Blokes’ Rules (i.e. Aussie Blokes)

  • It is permissible to quaff a fruity alcopop drink only when you're sunning on a tropical beach… and it's delivered by a topless-supermodel … and it's free.
  • Only in situations of moral and/or physical peril are you allowed to kick another bloke in the nuts.
  • Unless you're in prison, never fight naked.
  • Friends don't let friends wear Speedos. Ever. Issue closed.
  • If a man's fly is down, that's his problem, you didn't see anything.
  • Women who claim they “love to watch sports” must be treated as spies until they demonstrate knowledge of the game and the ability to drink as much as the other sports watchers.
  • You must offer heartfelt and public condolences over the death of a girlfriend's cat, even if it was you who secretly set it on fire and threw it into a ceiling fan.
  • A man in the company of a hot, suggestively dressed woman must remain sober enough to fight.
  • Never hesitate to reach for the last beer or the last slice of pizza, but not both – that's just mean.

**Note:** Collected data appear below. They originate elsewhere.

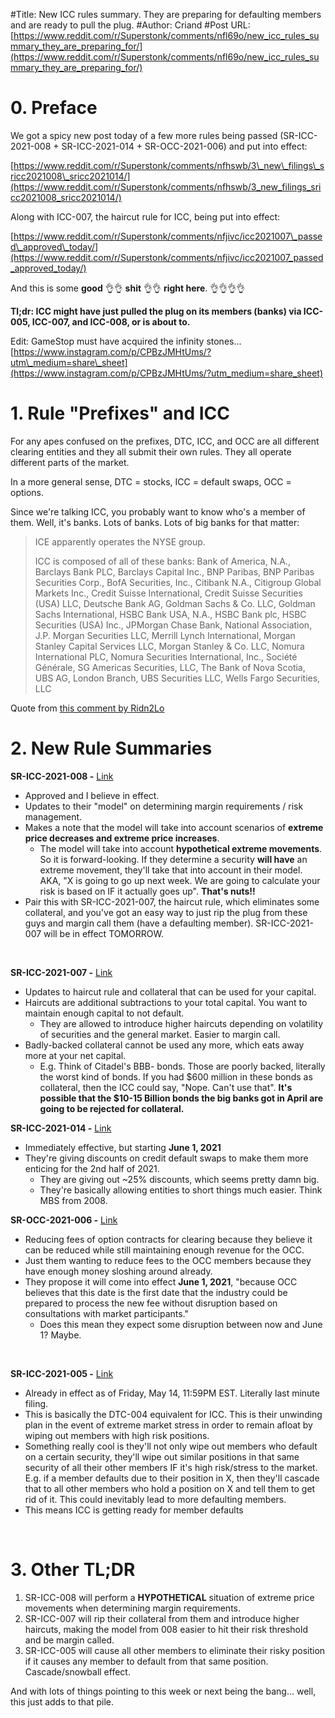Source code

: #Title: New ICC rules summary. They are preparing for defaulting members and are ready to pull the plug.
#Author: Criand
#Post URL: [https://www.reddit.com/r/Superstonk/comments/nfl69o/new_icc_rules_summary_they_are_preparing_for/](https://www.reddit.com/r/Superstonk/comments/nfl69o/new_icc_rules_summary_they_are_preparing_for/)


# 0. Preface

We got a spicy new post today of a few more rules being passed (SR-ICC-2021-008 + SR-ICC-2021-014 + SR-OCC-2021-006) and put into effect:

[https://www.reddit.com/r/Superstonk/comments/nfhswb/3\_new\_filings\_sricc2021008\_sricc2021014/](https://www.reddit.com/r/Superstonk/comments/nfhswb/3_new_filings_sricc2021008_sricc2021014/)

Along with ICC-007, the haircut rule for ICC, being put into effect:

[https://www.reddit.com/r/Superstonk/comments/nfjivc/icc2021007\_passed\_approved\_today/](https://www.reddit.com/r/Superstonk/comments/nfjivc/icc2021007_passed_approved_today/)

And this is some **good** 👌👌 **shit** 👌👌 **right here**. 👌👌👌👌

**Tl;dr: ICC might have just pulled the plug on its members (banks) via ICC-005, ICC-007, and ICC-008, or is about to.**

Edit: GameStop must have acquired the infinity stones... [https://www.instagram.com/p/CPBzJMHtUms/?utm\_medium=share\_sheet](https://www.instagram.com/p/CPBzJMHtUms/?utm_medium=share_sheet)

# 1. Rule "Prefixes" and ICC

For any apes confused on the prefixes, DTC, ICC, and OCC are all different clearing entities and they all submit their own rules. They all operate different parts of the market.

In a more general sense, DTC = stocks, ICC = default swaps, OCC = options.

Since we're talking ICC, you probably want to know who's a member of them. Well, it's banks. Lots of banks. Lots of big banks for that matter:

>ICE apparently operates the NYSE group.  
>  
>ICC is composed of all of these banks: Bank of America, N.A., Barclays Bank PLC, Barclays Capital Inc., BNP Paribas, BNP Paribas Securities Corp., BofA Securities, Inc., Citibank N.A., Citigroup Global Markets Inc., Credit Suisse International, Credit Suisse Securities (USA) LLC, Deutsche Bank AG, Goldman Sachs & Co. LLC, Goldman Sachs International, HSBC Bank USA, N.A., HSBC Bank plc, HSBC Securities (USA) Inc., JPMorgan Chase Bank, National Association, J.P. Morgan Securities LLC, Merrill Lynch International, Morgan Stanley Capital Services LLC, Morgan Stanley & Co. LLC, Nomura International PLC, Nomura Securities International, Inc., Société Générale, SG Americas Securities, LLC, The Bank of Nova Scotia, UBS AG, London Branch, UBS Securities LLC, Wells Fargo Securities, LLC

Quote from [this comment by Ridn2Lo](https://www.reddit.com/r/Superstonk/comments/ncq8jt/sricc2021005_filed_today_with_the_sec_basically/gy6loes?utm_source=share&utm_medium=web2x&context=3)

# 2. New Rule Summaries

**SR-ICC-2021-008 -** [Link](https://www.sec.gov/rules/sro/icc/2021/34-91918.pdf)

* Approved and I believe in effect.
* Updates to their "model" on determining margin requirements / risk management.
* Makes a note that the model will take into account scenarios of **extreme price decreases and extreme price increases**.
   * The model will take into account **hypothetical extreme movements**. So it is forward-looking. If they determine a security **will have** an extreme movement, they'll take that into account in their model. AKA, "X is going to go up next week. We are going to calculate your risk is based on IF it actually goes up". **That's nuts!!**
* Pair this with SR-ICC-2021-007, the haircut rule, which eliminates some collateral, and you've got an easy way to just rip the plug from these guys and margin call them (have a defaulting member). SR-ICC-2021-007 will be in effect TOMORROW.

&#x200B;

**SR-ICC-2021-007 -** [Link](https://www.sec.gov/rules/sro/icc/2021/34-91894.pdf)

* Updates to haircut rule and collateral that can be used for your capital.
* Haircuts are additional subtractions to your total capital. You want to maintain enough capital to not default.
   * They are allowed to introduce higher haircuts depending on volatility of securities and the general market. Easier to margin call.
* Badly-backed collateral cannot be used any more, which eats away more at your net capital.
   * E.g. Think of Citadel's BBB- bonds. Those are poorly backed, literally the worst kind of bonds. If you had $600 million in these bonds as collateral, then the ICC could say, "Nope. Can't use that". **It's possible that the $10-15 Billion bonds the big banks got in April are going to be rejected for collateral.**

**SR-ICC-2021-014 -** [Link](https://www.sec.gov/rules/sro/icc/2021/34-91922.pdf)

* Immediately effective, but starting **June 1, 2021**
* They're giving discounts on credit default swaps to make them more enticing for the 2nd half of 2021.
   * They are giving out \~25% discounts, which seems pretty damn big.
   * They're basically allowing entities to short things much easier. Think MBS from 2008.

**SR-OCC-2021-006 -** [Link](https://www.sec.gov/rules/sro/occ/2021/34-91920.pdf)

* Reducing fees of option contracts for clearing because they believe it can be reduced while still maintaining enough revenue for the OCC.
* Just them wanting to reduce fees to the OCC members because they have enough money sloshing around already.
* They propose it will come into effect **June 1, 2021**, "because OCC believes that this date is the first date that the industry could be prepared to process the new fee without disruption based on consultations with market participants."
   * Does this mean they expect some disruption between now and June 1? Maybe.

&#x200B;

**SR-ICC-2021-005 -** [Link](https://www.sec.gov/rules/sro/icc/2021/34-91806.pdf)

* Already in effect as of Friday, May 14, 11:59PM EST. Literally last minute filing.
* This is basically the DTC-004 equivalent for ICC. This is their unwinding plan in the event of extreme market stress in order to remain afloat by wiping out members with high risk positions.
* Something really cool is they'll not only wipe out members who default on a certain security, they'll wipe out similar positions in that same security of all their other members IF it's high risk/stress to the market. E.g. if a member defaults due to their position in X, then they'll cascade that to all other members who hold a position on X and tell them to get rid of it. This could inevitably lead to more defaulting members.
* This means ICC is getting ready for member defaults

&#x200B;

# 3. Other TL;DR

1. SR-ICC-008 will perform a **HYPOTHETICAL** situation of extreme price movements when determining margin requirements.
2. SR-ICC-007 will rip their collateral from them and introduce higher haircuts, making the model from 008 easier to hit their risk threshold and be margin called.
3. SR-ICC-005 will cause all other members to eliminate their risky position if it causes any member to default from that same position. Cascade/snowball effect.

And with lots of things pointing to this week or next being the bang... well, this just adds to that pile.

  • If you compliment a bloke on his six-pack, you'd better be talking about his choice of beer.
  • Never join your girlfriend or wife in dissing a Mate of yours, except if she's withholding sex pending your response.
  • Phrases that may not be uttered to another man while lifting weights:
    • Yeah, Baby, Push it
    • C'mon, give me one more! Harder!
    • Another set and we can hit the showers!